** Opening Records shown block **

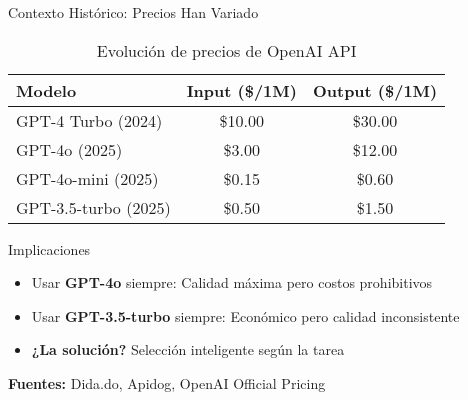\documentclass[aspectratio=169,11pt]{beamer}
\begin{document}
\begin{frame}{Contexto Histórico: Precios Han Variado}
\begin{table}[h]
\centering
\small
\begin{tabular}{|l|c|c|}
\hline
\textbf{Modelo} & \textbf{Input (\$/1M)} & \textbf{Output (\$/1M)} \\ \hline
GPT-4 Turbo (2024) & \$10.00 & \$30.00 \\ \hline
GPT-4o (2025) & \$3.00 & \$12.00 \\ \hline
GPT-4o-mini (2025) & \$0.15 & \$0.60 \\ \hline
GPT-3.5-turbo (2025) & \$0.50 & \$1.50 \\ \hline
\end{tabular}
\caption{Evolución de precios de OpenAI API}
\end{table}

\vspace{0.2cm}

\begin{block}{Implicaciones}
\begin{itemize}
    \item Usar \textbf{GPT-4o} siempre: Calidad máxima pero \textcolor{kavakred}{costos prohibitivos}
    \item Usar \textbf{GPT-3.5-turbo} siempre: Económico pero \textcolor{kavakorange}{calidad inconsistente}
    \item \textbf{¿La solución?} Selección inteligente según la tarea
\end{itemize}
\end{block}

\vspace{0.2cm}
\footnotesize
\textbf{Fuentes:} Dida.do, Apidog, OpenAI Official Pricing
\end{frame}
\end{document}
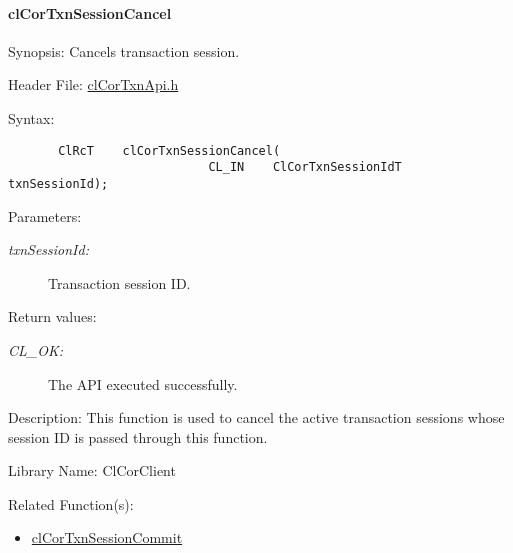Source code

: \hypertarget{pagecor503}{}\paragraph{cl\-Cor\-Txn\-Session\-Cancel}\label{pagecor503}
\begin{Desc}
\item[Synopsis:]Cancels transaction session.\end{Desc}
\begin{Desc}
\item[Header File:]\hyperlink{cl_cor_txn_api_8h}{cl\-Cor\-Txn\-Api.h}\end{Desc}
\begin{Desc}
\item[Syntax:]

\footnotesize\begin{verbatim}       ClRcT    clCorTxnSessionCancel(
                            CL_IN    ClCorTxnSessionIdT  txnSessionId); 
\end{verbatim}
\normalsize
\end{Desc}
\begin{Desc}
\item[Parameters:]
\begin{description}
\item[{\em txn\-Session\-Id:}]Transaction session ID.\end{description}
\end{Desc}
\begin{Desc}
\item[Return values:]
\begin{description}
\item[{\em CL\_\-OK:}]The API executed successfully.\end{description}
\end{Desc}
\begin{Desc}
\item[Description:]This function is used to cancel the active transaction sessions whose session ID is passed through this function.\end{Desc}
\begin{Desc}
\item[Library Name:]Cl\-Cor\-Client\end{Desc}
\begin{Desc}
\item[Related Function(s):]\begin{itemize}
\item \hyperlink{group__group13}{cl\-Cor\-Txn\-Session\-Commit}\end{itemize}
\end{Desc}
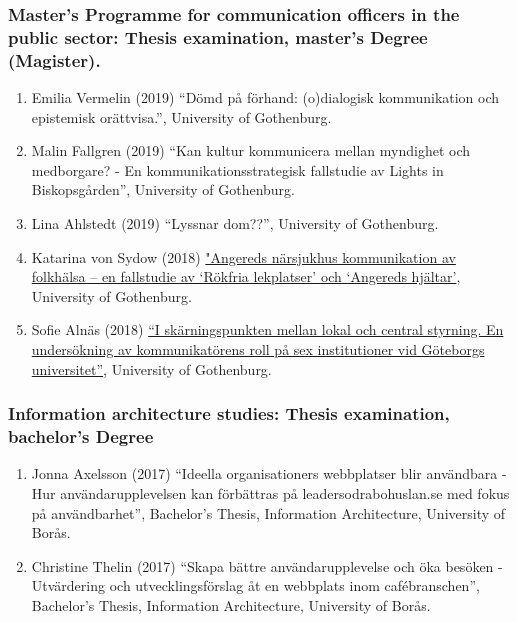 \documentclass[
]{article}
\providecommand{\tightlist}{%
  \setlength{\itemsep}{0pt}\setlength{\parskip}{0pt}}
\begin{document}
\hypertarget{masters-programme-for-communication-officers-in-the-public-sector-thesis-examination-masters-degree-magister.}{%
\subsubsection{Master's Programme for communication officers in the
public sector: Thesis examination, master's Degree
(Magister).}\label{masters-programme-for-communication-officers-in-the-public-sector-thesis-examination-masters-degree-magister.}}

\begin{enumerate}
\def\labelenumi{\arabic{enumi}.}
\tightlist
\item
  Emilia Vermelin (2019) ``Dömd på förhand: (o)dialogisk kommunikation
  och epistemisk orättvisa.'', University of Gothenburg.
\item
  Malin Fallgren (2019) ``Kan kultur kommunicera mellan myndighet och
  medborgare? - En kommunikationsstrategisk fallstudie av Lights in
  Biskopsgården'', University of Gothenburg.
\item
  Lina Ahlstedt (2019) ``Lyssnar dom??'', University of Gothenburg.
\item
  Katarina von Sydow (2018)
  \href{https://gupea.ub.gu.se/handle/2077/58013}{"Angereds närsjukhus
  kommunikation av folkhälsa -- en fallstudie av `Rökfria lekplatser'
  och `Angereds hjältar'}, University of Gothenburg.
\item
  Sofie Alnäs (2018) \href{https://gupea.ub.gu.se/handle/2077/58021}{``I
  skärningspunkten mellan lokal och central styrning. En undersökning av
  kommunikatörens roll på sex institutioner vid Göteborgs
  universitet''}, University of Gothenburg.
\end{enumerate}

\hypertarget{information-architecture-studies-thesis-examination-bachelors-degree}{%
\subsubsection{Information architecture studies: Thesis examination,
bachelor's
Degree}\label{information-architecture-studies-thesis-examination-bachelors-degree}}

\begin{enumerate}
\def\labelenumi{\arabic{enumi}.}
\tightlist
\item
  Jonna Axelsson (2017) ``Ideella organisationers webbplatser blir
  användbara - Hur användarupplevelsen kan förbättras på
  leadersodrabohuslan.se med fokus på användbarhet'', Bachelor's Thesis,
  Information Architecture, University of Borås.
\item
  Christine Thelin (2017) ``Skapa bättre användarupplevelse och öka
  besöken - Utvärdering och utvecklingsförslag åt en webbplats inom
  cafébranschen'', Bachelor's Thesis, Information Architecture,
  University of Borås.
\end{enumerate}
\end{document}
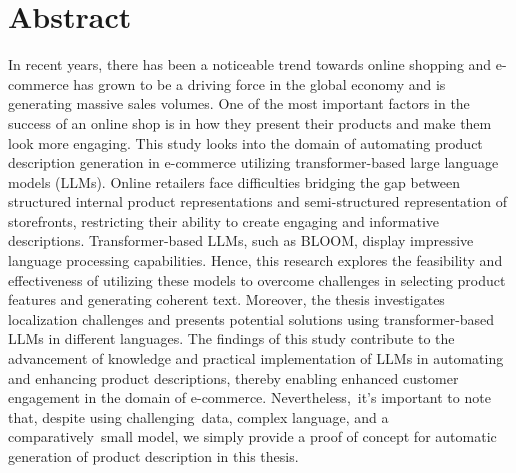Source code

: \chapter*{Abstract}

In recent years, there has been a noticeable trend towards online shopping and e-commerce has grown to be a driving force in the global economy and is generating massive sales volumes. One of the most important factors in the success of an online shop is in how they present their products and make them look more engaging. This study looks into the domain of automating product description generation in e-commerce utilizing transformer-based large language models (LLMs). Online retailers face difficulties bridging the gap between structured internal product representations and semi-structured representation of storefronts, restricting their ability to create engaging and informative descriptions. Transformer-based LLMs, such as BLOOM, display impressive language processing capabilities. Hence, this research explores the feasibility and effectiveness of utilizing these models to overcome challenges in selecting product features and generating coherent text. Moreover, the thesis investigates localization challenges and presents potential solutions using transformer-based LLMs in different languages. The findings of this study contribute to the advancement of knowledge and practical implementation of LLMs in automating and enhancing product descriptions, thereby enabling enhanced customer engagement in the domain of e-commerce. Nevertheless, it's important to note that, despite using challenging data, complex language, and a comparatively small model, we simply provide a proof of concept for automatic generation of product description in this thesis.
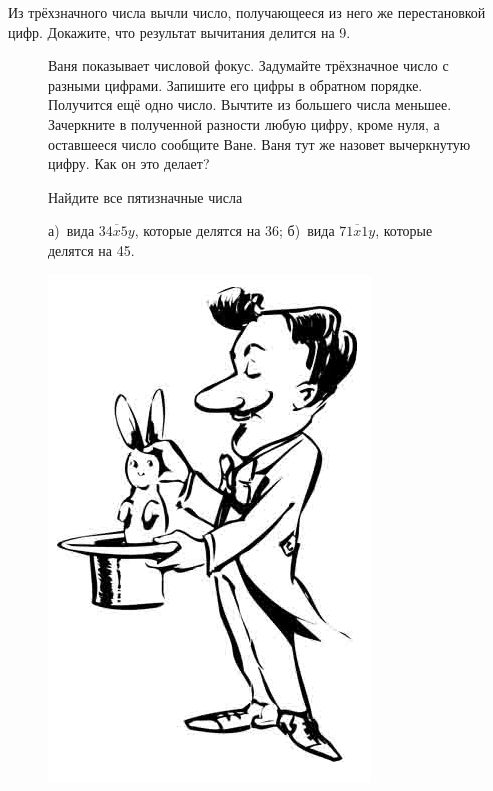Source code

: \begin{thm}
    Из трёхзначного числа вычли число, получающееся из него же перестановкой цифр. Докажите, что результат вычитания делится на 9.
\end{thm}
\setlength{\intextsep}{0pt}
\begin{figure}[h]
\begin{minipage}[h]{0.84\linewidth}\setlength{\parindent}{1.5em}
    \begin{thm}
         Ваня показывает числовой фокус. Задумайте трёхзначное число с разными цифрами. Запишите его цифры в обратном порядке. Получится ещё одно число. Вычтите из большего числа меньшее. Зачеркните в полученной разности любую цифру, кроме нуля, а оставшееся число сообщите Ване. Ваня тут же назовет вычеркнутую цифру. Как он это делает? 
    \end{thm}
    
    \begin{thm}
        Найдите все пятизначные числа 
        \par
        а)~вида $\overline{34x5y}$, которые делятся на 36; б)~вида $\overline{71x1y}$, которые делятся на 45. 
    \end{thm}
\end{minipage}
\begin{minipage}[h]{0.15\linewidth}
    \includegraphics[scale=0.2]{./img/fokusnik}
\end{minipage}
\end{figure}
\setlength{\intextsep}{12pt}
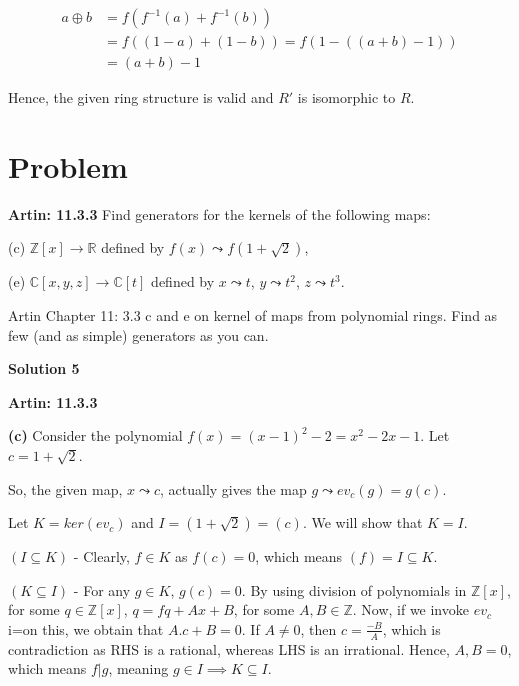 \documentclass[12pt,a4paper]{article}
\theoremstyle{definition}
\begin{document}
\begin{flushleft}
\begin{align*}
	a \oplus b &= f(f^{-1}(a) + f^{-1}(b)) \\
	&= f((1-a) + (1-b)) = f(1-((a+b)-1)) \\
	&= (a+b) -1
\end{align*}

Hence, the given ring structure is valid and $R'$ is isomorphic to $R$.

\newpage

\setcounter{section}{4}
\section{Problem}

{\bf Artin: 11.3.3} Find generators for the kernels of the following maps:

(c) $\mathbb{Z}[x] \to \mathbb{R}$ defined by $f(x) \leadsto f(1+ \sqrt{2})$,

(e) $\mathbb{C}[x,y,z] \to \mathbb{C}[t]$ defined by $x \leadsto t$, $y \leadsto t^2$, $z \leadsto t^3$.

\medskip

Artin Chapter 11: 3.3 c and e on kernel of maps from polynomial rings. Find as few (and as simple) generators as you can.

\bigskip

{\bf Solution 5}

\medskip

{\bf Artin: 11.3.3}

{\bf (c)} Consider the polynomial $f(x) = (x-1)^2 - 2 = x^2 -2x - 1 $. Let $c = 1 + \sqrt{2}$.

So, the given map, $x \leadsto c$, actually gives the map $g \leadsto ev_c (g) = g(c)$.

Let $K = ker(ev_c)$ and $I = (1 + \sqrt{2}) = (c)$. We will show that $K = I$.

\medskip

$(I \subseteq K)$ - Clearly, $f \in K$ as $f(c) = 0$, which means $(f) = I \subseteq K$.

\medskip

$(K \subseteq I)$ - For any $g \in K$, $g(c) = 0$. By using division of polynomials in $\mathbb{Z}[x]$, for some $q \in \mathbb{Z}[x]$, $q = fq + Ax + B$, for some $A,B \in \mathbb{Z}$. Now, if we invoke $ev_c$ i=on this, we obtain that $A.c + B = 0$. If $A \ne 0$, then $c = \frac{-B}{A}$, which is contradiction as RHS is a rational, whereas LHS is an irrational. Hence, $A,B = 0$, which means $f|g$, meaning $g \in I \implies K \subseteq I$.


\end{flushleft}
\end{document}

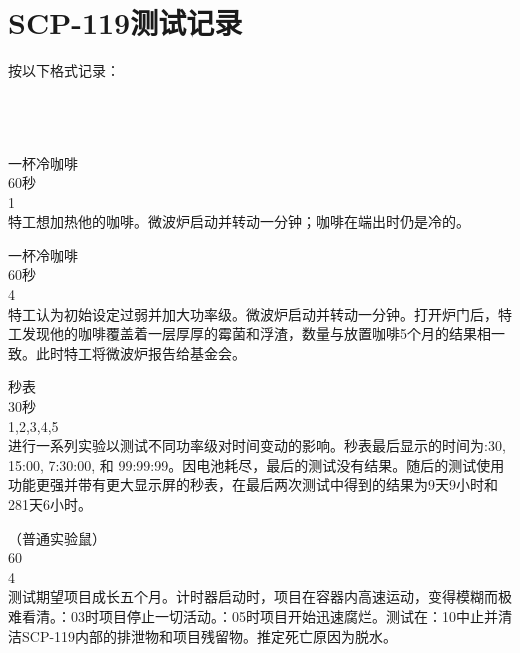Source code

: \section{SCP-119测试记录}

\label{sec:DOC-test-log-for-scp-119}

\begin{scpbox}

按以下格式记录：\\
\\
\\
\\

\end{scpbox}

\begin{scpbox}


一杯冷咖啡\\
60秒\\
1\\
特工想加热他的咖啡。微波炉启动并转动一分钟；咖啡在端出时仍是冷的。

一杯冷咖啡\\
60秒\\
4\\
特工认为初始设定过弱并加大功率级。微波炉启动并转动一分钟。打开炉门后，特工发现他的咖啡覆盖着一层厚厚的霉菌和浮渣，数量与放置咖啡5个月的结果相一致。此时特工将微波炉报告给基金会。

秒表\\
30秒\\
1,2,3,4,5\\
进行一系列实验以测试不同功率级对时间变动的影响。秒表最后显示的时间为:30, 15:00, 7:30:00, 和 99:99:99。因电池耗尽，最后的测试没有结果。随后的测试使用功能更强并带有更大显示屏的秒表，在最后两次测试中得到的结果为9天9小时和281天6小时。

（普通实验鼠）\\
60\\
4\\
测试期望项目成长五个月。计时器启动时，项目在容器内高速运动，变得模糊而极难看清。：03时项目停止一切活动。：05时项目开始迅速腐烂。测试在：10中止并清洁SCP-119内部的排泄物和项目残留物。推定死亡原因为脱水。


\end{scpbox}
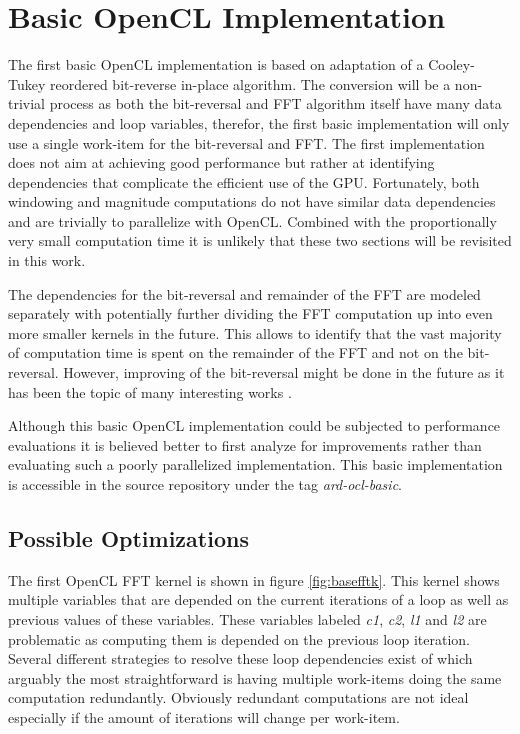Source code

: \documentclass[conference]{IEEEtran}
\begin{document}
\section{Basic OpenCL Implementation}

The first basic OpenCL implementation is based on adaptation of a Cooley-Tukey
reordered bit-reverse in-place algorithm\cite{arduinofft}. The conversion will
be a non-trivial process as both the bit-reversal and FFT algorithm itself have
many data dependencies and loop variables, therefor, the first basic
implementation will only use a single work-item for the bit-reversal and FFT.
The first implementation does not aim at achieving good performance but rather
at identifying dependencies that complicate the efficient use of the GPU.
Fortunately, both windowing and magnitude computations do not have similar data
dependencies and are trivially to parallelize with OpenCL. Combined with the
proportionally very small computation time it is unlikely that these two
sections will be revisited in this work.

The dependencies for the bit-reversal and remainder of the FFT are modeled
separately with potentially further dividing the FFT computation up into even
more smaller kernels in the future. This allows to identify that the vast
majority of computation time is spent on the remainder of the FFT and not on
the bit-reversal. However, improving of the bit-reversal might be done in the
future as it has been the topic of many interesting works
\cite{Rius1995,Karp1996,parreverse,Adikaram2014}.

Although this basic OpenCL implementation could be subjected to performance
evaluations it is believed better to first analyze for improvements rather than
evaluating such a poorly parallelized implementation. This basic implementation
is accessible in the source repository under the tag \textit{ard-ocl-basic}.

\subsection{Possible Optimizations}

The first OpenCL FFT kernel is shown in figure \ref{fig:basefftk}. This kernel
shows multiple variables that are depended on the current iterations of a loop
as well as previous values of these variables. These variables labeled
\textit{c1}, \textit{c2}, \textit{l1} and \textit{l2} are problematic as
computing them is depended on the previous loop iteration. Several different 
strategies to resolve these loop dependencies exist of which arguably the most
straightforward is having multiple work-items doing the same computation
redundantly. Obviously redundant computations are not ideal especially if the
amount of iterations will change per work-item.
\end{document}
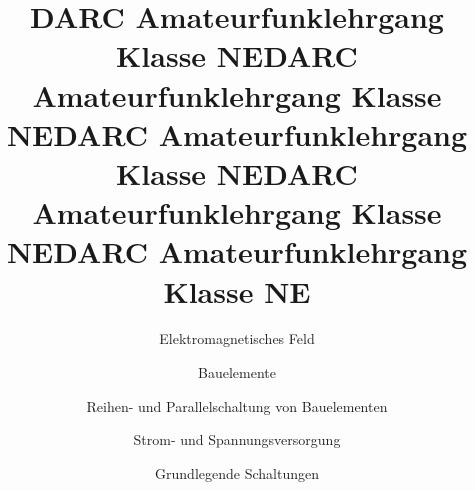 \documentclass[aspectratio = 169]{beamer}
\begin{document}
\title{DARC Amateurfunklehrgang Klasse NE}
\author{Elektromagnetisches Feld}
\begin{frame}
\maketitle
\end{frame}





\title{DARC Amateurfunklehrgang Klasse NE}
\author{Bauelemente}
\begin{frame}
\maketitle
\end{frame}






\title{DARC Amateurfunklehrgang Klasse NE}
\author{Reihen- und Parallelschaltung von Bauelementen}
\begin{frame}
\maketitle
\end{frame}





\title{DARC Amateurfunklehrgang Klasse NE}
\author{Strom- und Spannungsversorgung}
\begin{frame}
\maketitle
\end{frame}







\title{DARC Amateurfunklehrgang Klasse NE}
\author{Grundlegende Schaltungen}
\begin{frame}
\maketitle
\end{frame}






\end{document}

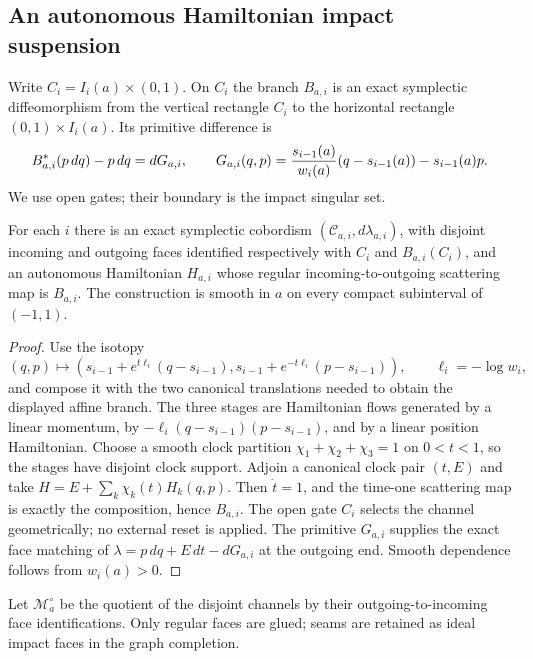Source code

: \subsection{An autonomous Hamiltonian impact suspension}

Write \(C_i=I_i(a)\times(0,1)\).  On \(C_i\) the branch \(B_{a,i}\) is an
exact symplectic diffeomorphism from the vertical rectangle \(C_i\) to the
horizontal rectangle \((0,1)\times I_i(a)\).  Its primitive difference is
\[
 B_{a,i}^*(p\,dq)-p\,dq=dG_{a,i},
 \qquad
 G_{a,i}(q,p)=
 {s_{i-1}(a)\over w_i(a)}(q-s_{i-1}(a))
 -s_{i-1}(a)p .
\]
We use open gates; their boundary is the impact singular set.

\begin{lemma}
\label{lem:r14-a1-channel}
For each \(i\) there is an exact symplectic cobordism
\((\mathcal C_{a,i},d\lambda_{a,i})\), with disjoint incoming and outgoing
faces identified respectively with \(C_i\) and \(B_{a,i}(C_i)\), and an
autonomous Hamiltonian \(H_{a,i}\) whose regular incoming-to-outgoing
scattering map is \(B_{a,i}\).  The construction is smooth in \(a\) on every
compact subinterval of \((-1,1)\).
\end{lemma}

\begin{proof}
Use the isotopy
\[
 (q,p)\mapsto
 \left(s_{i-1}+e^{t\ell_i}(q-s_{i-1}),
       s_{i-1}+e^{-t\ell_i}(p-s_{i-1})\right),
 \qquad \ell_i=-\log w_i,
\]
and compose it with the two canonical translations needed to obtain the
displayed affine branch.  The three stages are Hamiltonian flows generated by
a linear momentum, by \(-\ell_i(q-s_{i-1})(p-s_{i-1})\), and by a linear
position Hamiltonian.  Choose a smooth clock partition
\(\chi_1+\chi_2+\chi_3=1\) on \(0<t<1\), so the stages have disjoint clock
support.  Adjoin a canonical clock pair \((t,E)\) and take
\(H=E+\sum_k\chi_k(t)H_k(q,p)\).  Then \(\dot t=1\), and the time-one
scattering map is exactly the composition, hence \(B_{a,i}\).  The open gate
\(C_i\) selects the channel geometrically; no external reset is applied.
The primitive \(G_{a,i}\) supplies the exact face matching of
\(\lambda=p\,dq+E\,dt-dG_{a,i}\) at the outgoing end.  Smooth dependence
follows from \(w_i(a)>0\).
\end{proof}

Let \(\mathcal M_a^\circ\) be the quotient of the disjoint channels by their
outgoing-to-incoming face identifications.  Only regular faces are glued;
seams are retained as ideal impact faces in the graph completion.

** Closing Records shown block **

Goal of the exercise: Search the entries for the word "magister", then list each line that holds it.

Result for this task:
\hypertarget{masters-programme-for-communication-officers-in-the-public-sector-thesis-examination-masters-degree-magister.}{%
(Magister).}\label{masters-programme-for-communication-officers-in-the-public-sector-thesis-examination-masters-degree-magister.}}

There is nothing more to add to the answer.